As circunstâncias externas, por outro lado, podem estar jogando a favor de Nova York. O Reino Unido tem menos de dois anos para se desligar da União Europeia, e uma das potenciais vítimas do Brexit pode ser Londres. No ranking das cidades mais globais do mundo, divulgado anualmente pela consultoria A.T. Kearney, Londres roubou a primeira posição de Nova York em 2016, mas, neste ano, a metrópole americana voltou ao topo. “É difícil projetar o impacto do Brexit, mas isso certamente é possível. Outras cidades europeias, e também Nova York, podem receber investimentos que seriam destinados a Londres”, diz Mike Hales, consultor da A.T. Kearney e um dos autores do estudo. “As iniciativas para acelerar as empresas digitais são o investimento certo para o futuro. É o mesmo que estão fazendo outras cidades americanas, tentando se aproximar de São Francisco.”
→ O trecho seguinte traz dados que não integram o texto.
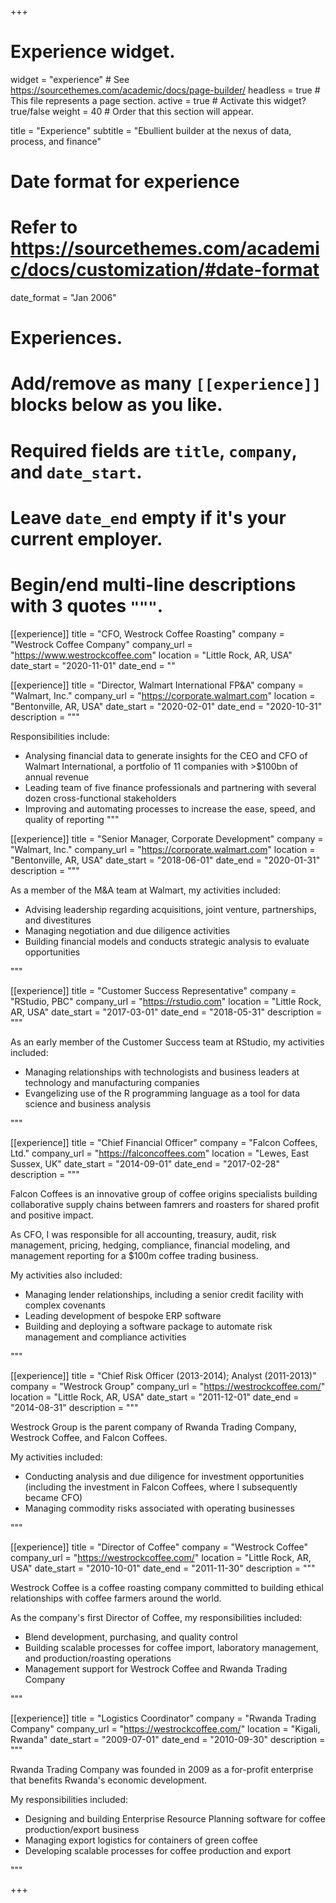 +++
# Experience widget.
widget = "experience"  # See https://sourcethemes.com/academic/docs/page-builder/
headless = true  # This file represents a page section.
active = true  # Activate this widget? true/false
weight = 40  # Order that this section will appear.

title = "Experience"
subtitle = "Ebullient builder at the nexus of data, process, and finance"

# Date format for experience
#   Refer to https://sourcethemes.com/academic/docs/customization/#date-format
date_format = "Jan 2006"

# Experiences.
#   Add/remove as many `[[experience]]` blocks below as you like.
#   Required fields are `title`, `company`, and `date_start`.
#   Leave `date_end` empty if it's your current employer.
#   Begin/end multi-line descriptions with 3 quotes `"""`.
[[experience]]
  title = "CFO, Westrock Coffee Roasting"
  company = "Westrock Coffee Company"
  company_url = "https://www.westrockcoffee.com"
  location = "Little Rock, AR, USA"
  date_start = "2020-11-01"
  date_end = ""

[[experience]]
  title = "Director, Walmart International FP&A"
  company = "Walmart, Inc."
  company_url = "https://corporate.walmart.com"
  location = "Bentonville, AR, USA"
  date_start = "2020-02-01"
  date_end = "2020-10-31"
  description = """
  
  Responsibilities include:
  
  * Analysing financial data to generate insights for the CEO and CFO of Walmart International, a portfolio of 11 companies with >$100bn of annual revenue
  * Leading team of five finance professionals and partnering with several dozen cross-functional stakeholders
  * Improving and automating processes to increase the ease, speed, and quality of reporting
  """

[[experience]]
  title = "Senior Manager, Corporate Development"
  company = "Walmart, Inc."
  company_url = "https://corporate.walmart.com"
  location = "Bentonville, AR, USA"
  date_start = "2018-06-01"
  date_end = "2020-01-31"
  description = """
  
  As a member of the M&A team at Walmart, my activities included:
  
  * Advising leadership regarding acquisitions, joint venture, partnerships, and divestitures
  * Managing negotiation and due diligence activities
  * Building financial models and conducts strategic analysis to evaluate opportunities
  
  """

[[experience]]
  title = "Customer Success Representative"
  company = "RStudio, PBC"
  company_url = "https://rstudio.com"
  location = "Little Rock, AR, USA"
  date_start = "2017-03-01"
  date_end = "2018-05-31"
  description = """
  
  As an early member of the Customer Success team at RStudio, my activities included: 
  
  * Managing relationships with technologists and business leaders at technology and manufacturing companies
  * Evangelizing use of the R programming language as a tool for data science and business analysis

  
  """

[[experience]]
  title = "Chief Financial Officer"
  company = "Falcon Coffees, Ltd."
  company_url = "https://falconcoffees.com"
  location = "Lewes, East Sussex, UK"
  date_start = "2014-09-01"
  date_end = "2017-02-28"
  description = """
  
  Falcon Coffees is an innovative group of coffee origins specialists building collaborative supply chains between famrers and roasters for shared profit and positive impact. 
  
  As CFO, I was responsible for all accounting, treasury, audit, risk management, pricing, hedging, compliance, financial modeling, and management reporting for a $100m coffee trading business.
  
  My activities also included: 
  * Managing lender relationships, including a senior credit facility with complex covenants
  * Leading development of bespoke ERP software
  * Building and deploying a software package to automate risk management and compliance activities

  """
  
  
[[experience]]
  title = "Chief Risk Officer (2013-2014); Analyst (2011-2013)"
  company = "Westrock Group"
  company_url = "https://westrockcoffee.com/"
  location = "Little Rock, AR, USA"
  date_start = "2011-12-01"
  date_end = "2014-08-31"
  description = """
  
  Westrock Group is the parent company of Rwanda Trading Company, Westrock Coffee, and Falcon Coffees.
  
  My activities included:
  
  * Conducting analysis and due diligence for investment opportunities (including the investment in Falcon Coffees, where I subsequently became CFO)
  * Managing commodity risks associated with operating businesses

  """
  
[[experience]]
  title = "Director of Coffee"
  company = "Westrock Coffee"
  company_url = "https://westrockcoffee.com/"
  location = "Little Rock, AR, USA"
  date_start = "2010-10-01"
  date_end = "2011-11-30"
  description = """
  
  Westrock Coffee is a coffee roasting company committed to building ethical relationships with coffee farmers around the world.  
  
  As the company's first Director of Coffee, my responsibilities included:
  
  * Blend development, purchasing, and quality control
  * Building scalable processes for coffee import, laboratory management, and production/roasting operations
  * Management support for Westrock Coffee and Rwanda Trading Company
  

  """

[[experience]]
  title = "Logistics Coordinator"
  company = "Rwanda Trading Company"
  company_url = "https://westrockcoffee.com/"
  location = "Kigali, Rwanda"
  date_start = "2009-07-01"
  date_end = "2010-09-30"
  description = """
  
  Rwanda Trading Company was founded in 2009 as a for-profit enterprise that benefits Rwanda's economic development.
  
  My responsibilities included:
  
  * Designing and building Enterprise Resource Planning software for coffee production/export business
  * Managing export logistics for containers of green coffee
  * Developing scalable processes for coffee production and export

  """

+++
O futuro complexo imobiliário de Hudson Yards: a construção de edifícios comerciais e residenciais não para nunca em Nova York (Julie Jacobson/Glow Images//AP)

Muitos anos também vai durar a discussão sobre a desigualdade. O tema sempre esteve presente na cidade, e a história está repleta de exemplos. Em 1863, durante a Guerra Civil americana, ocorreram os mais graves distúrbios da cidade e do país, com um saldo de 120 mortos. Trabalhadores, em sua maioria irlandeses ou descendentes de irlandeses, destruíram edifícios públicos, atacaram as casas de abolicionistas e entraram em confronto com a população negra. Os distúrbios tiveram motivos raciais e econômicos. Os irlandeses não queriam competir com os negros por trabalho e, ao mesmo tempo, protestavam contra o recrutamento obrigatório para combater as forças do Sul escravagista — os cidadãos mais ricos tinham a opção de escapar da convocação pagando o equivalente a 9 000 dólares atuais.

Embora as tensões não sejam tão acirradas hoje, Nova York tem diferenças de renda extremas. Em um dos maiores projetos imobiliários da cidade em décadas, o Hudson Yards, o aluguel de um apartamento de dois quartos custa no mínimo 8 000 dólares por mês. A poucos quilômetros dali, no Bronx, está o distrito eleitoral mais pobre dos Estados Unidos. O número de pessoas vivendo abaixo da linha de pobreza em Nova York caiu um pouco nos últimos 12 meses, mas quase 19% da população ainda vive com renda anual abaixo de 19 000 dólares (para uma família de três pessoas). A cidade que ilustra como nenhuma outra a globalização ainda está devendo a solução para o problema da desigualdade.